## REQUIRED ACTION
Without pictures, retype the following entries exactly.

Stored data
-------

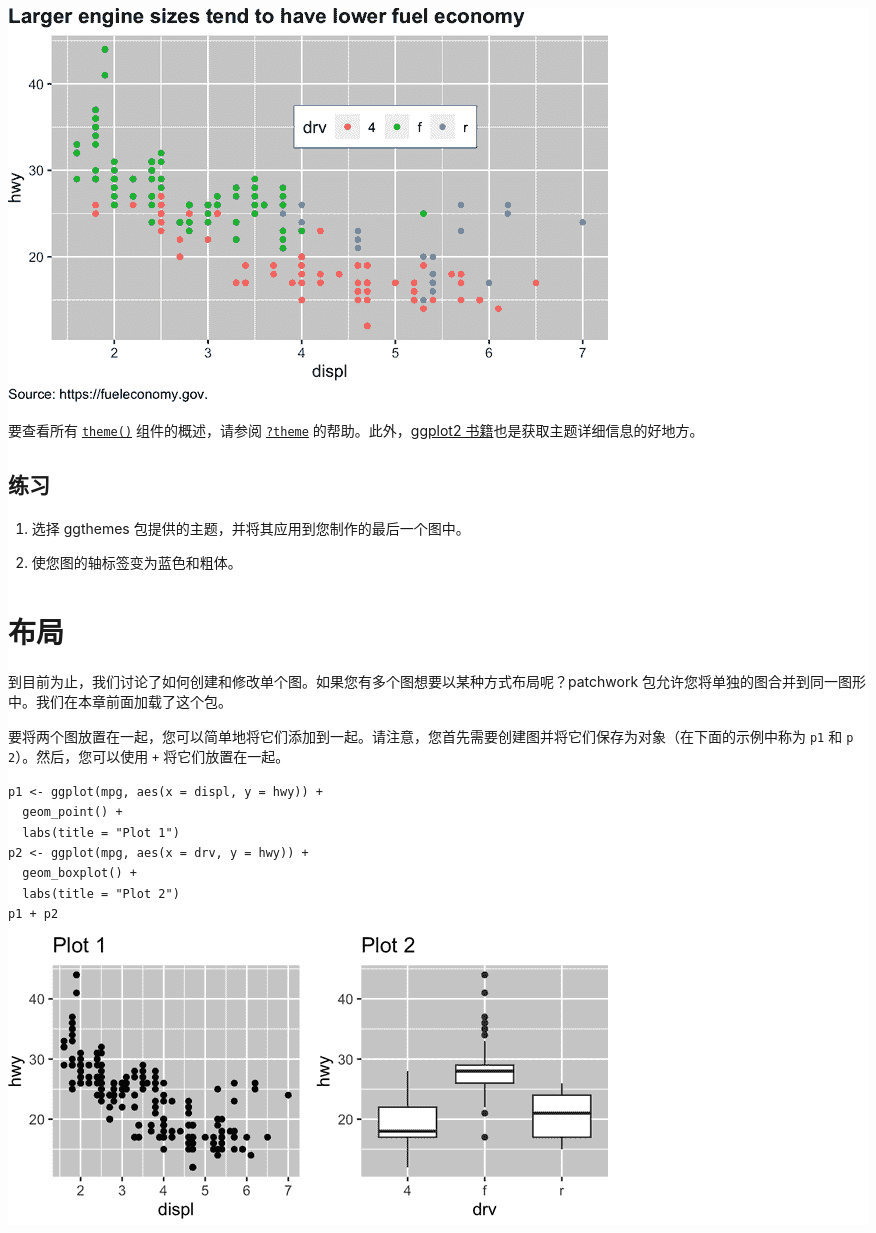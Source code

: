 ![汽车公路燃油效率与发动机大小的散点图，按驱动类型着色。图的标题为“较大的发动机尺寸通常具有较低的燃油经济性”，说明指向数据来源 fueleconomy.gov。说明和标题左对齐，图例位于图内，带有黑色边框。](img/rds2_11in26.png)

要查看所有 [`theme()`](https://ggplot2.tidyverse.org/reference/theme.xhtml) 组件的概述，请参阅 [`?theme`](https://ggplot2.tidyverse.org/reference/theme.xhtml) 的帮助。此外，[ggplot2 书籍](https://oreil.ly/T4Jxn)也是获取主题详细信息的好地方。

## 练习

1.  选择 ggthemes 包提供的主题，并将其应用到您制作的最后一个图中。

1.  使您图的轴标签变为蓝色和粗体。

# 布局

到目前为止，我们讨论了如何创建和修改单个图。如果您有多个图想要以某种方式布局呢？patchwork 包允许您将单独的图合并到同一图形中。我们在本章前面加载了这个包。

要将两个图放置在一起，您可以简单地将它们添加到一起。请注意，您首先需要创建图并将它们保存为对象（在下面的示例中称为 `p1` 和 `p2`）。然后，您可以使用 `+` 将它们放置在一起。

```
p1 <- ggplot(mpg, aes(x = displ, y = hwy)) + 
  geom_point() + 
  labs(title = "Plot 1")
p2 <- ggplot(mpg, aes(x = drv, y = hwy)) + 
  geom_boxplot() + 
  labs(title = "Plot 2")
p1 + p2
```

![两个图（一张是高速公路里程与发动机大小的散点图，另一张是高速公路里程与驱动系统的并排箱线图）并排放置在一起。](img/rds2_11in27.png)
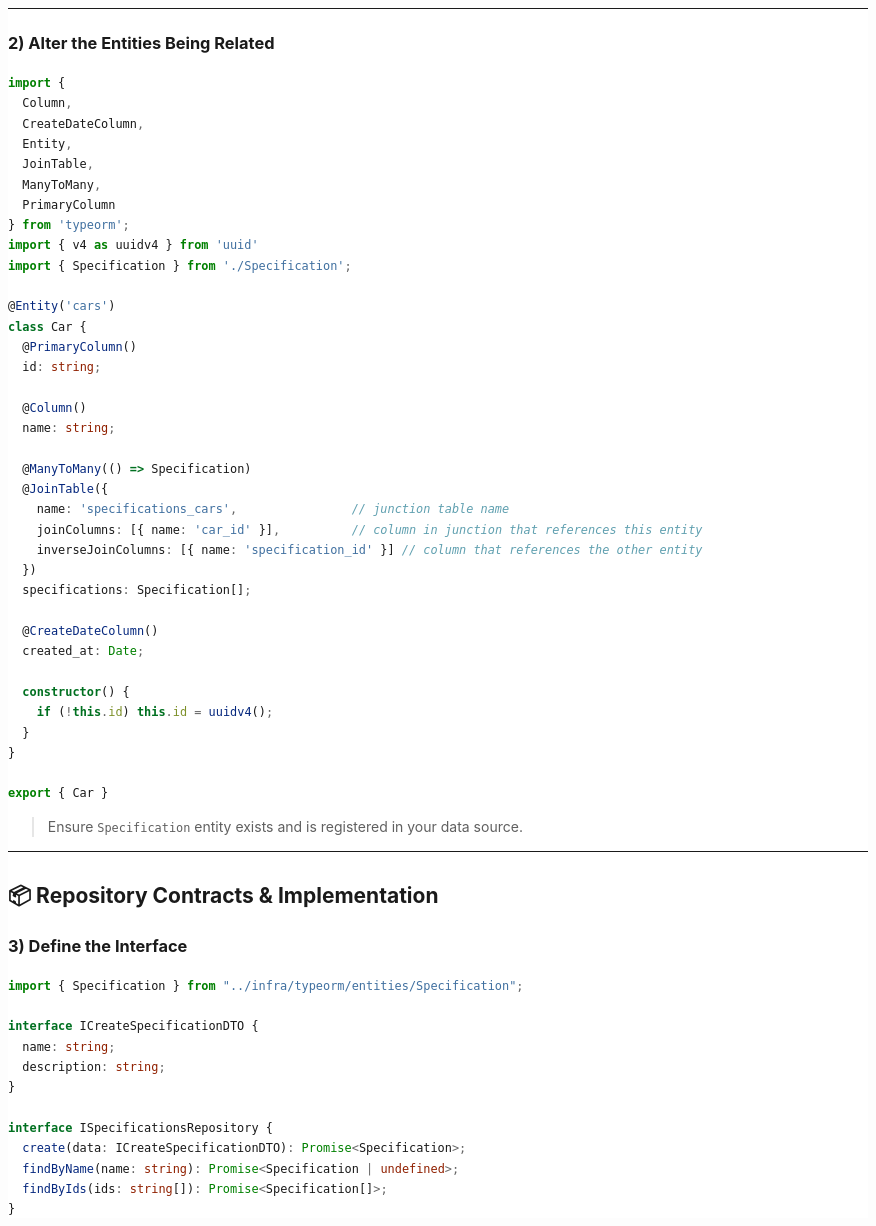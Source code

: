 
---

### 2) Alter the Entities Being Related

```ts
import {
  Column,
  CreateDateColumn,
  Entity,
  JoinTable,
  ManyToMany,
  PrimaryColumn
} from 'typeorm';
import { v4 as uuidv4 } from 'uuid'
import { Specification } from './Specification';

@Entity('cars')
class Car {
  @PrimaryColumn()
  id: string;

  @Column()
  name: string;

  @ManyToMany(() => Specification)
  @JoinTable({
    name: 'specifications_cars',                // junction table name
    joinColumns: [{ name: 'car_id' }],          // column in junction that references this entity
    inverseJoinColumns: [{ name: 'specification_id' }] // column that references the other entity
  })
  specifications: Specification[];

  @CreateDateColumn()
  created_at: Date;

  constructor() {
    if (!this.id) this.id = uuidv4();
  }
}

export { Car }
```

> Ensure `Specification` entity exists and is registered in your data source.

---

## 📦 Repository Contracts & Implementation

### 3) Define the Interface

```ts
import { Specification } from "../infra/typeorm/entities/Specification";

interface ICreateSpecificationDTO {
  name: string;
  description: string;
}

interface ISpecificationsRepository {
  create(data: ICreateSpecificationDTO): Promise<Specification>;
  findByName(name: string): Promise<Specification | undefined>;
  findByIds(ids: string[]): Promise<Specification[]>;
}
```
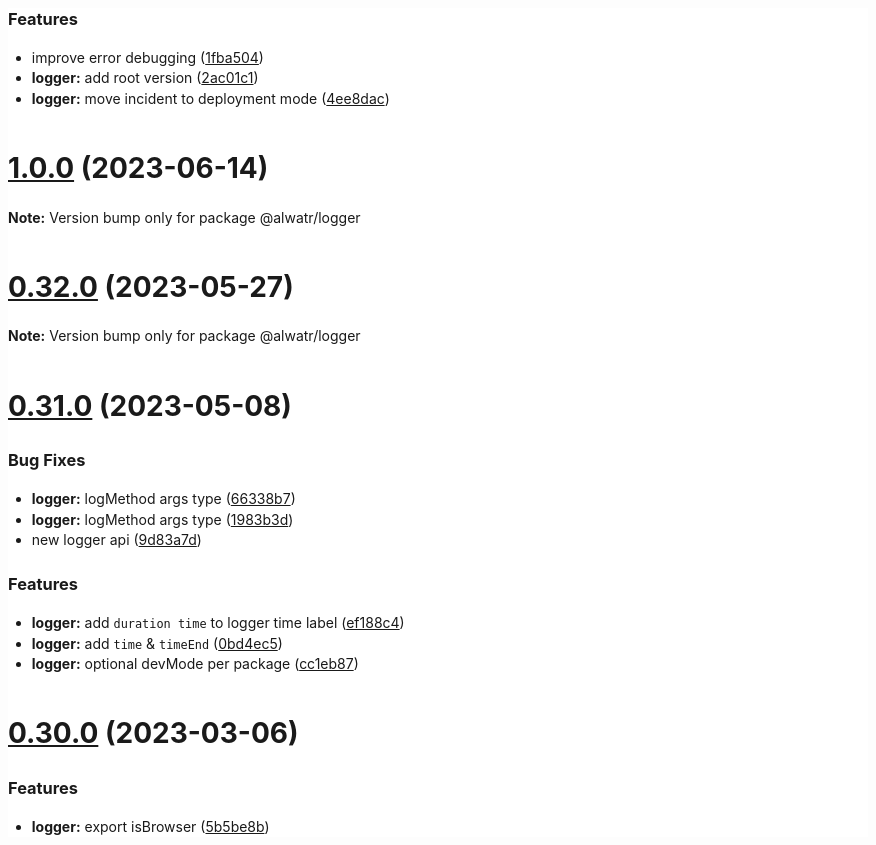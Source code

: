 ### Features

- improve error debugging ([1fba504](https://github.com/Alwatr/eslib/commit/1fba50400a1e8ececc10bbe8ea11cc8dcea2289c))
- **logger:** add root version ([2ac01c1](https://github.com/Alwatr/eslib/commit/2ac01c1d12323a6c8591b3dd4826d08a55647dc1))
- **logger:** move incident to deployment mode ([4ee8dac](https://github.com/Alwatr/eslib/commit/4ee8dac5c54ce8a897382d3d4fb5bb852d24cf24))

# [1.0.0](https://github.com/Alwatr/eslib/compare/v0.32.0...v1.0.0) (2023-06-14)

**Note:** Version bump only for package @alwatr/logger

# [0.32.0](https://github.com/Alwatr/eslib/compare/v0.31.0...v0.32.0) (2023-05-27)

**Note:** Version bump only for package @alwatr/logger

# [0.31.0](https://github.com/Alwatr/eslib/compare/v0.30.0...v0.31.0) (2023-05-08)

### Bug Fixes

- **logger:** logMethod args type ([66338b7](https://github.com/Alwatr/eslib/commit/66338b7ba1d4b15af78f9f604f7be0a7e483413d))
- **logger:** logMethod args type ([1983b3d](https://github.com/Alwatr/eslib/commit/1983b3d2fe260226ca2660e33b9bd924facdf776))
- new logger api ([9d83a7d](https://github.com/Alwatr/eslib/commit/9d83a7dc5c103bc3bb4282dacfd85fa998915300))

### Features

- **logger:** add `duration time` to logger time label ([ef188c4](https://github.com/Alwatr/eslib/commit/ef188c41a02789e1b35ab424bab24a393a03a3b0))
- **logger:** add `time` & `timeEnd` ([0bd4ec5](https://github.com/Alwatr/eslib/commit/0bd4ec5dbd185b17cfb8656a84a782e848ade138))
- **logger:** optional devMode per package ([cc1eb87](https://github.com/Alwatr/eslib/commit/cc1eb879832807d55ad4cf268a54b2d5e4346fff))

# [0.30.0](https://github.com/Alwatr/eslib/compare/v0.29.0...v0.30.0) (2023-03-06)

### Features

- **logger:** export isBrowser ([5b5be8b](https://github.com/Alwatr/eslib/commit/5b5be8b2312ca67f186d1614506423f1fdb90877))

-------

## RESPONSE AREA
Source code

: ![汽车公路燃油效率与发动机大小的散点图，按驱动类型着色。图的标题为“较大的发动机尺寸通常具有较低的燃油经济性”，说明指向数据来源 fueleconomy.gov。说明和标题左对齐，图例位于图内，带有黑色边框。](img/rds2_11in26.png)

要查看所有 [`theme()`](https://ggplot2.tidyverse.org/reference/theme.xhtml) 组件的概述，请参阅 [`?theme`](https://ggplot2.tidyverse.org/reference/theme.xhtml) 的帮助。此外，[ggplot2 书籍](https://oreil.ly/T4Jxn)也是获取主题详细信息的好地方。

## 练习

1.  选择 ggthemes 包提供的主题，并将其应用到您制作的最后一个图中。

1.  使您图的轴标签变为蓝色和粗体。

# 布局

到目前为止，我们讨论了如何创建和修改单个图。如果您有多个图想要以某种方式布局呢？patchwork 包允许您将单独的图合并到同一图形中。我们在本章前面加载了这个包。

要将两个图放置在一起，您可以简单地将它们添加到一起。请注意，您首先需要创建图并将它们保存为对象（在下面的示例中称为 `p1` 和 `p2`）。然后，您可以使用 `+` 将它们放置在一起。

```
p1 <- ggplot(mpg, aes(x = displ, y = hwy)) + 
  geom_point() + 
  labs(title = "Plot 1")
p2 <- ggplot(mpg, aes(x = drv, y = hwy)) + 
  geom_boxplot() + 
  labs(title = "Plot 2")
p1 + p2
```

![两个图（一张是高速公路里程与发动机大小的散点图，另一张是高速公路里程与驱动系统的并排箱线图）并排放置在一起。](img/rds2_11in27.png)
Source code

: 
---

### 2) Alter the Entities Being Related

```ts
import {
  Column,
  CreateDateColumn,
  Entity,
  JoinTable,
  ManyToMany,
  PrimaryColumn
} from 'typeorm';
import { v4 as uuidv4 } from 'uuid'
import { Specification } from './Specification';

@Entity('cars')
class Car {
  @PrimaryColumn()
  id: string;

  @Column()
  name: string;

  @ManyToMany(() => Specification)
  @JoinTable({
    name: 'specifications_cars',                // junction table name
    joinColumns: [{ name: 'car_id' }],          // column in junction that references this entity
    inverseJoinColumns: [{ name: 'specification_id' }] // column that references the other entity
  })
  specifications: Specification[];

  @CreateDateColumn()
  created_at: Date;

  constructor() {
    if (!this.id) this.id = uuidv4();
  }
}

export { Car }
```

> Ensure `Specification` entity exists and is registered in your data source.

---

## 📦 Repository Contracts & Implementation

### 3) Define the Interface

```ts
import { Specification } from "../infra/typeorm/entities/Specification";

interface ICreateSpecificationDTO {
  name: string;
  description: string;
}

interface ISpecificationsRepository {
  create(data: ICreateSpecificationDTO): Promise<Specification>;
  findByName(name: string): Promise<Specification | undefined>;
  findByIds(ids: string[]): Promise<Specification[]>;
}
```
Source code

: ### Features

- improve error debugging ([1fba504](https://github.com/Alwatr/eslib/commit/1fba50400a1e8ececc10bbe8ea11cc8dcea2289c))
- **logger:** add root version ([2ac01c1](https://github.com/Alwatr/eslib/commit/2ac01c1d12323a6c8591b3dd4826d08a55647dc1))
- **logger:** move incident to deployment mode ([4ee8dac](https://github.com/Alwatr/eslib/commit/4ee8dac5c54ce8a897382d3d4fb5bb852d24cf24))

# [1.0.0](https://github.com/Alwatr/eslib/compare/v0.32.0...v1.0.0) (2023-06-14)

**Note:** Version bump only for package @alwatr/logger

# [0.32.0](https://github.com/Alwatr/eslib/compare/v0.31.0...v0.32.0) (2023-05-27)

**Note:** Version bump only for package @alwatr/logger

# [0.31.0](https://github.com/Alwatr/eslib/compare/v0.30.0...v0.31.0) (2023-05-08)

### Bug Fixes

- **logger:** logMethod args type ([66338b7](https://github.com/Alwatr/eslib/commit/66338b7ba1d4b15af78f9f604f7be0a7e483413d))
- **logger:** logMethod args type ([1983b3d](https://github.com/Alwatr/eslib/commit/1983b3d2fe260226ca2660e33b9bd924facdf776))
- new logger api ([9d83a7d](https://github.com/Alwatr/eslib/commit/9d83a7dc5c103bc3bb4282dacfd85fa998915300))

### Features

- **logger:** add `duration time` to logger time label ([ef188c4](https://github.com/Alwatr/eslib/commit/ef188c41a02789e1b35ab424bab24a393a03a3b0))
- **logger:** add `time` & `timeEnd` ([0bd4ec5](https://github.com/Alwatr/eslib/commit/0bd4ec5dbd185b17cfb8656a84a782e848ade138))
- **logger:** optional devMode per package ([cc1eb87](https://github.com/Alwatr/eslib/commit/cc1eb879832807d55ad4cf268a54b2d5e4346fff))

# [0.30.0](https://github.com/Alwatr/eslib/compare/v0.29.0...v0.30.0) (2023-03-06)

### Features

- **logger:** export isBrowser ([5b5be8b](https://github.com/Alwatr/eslib/commit/5b5be8b2312ca67f186d1614506423f1fdb90877))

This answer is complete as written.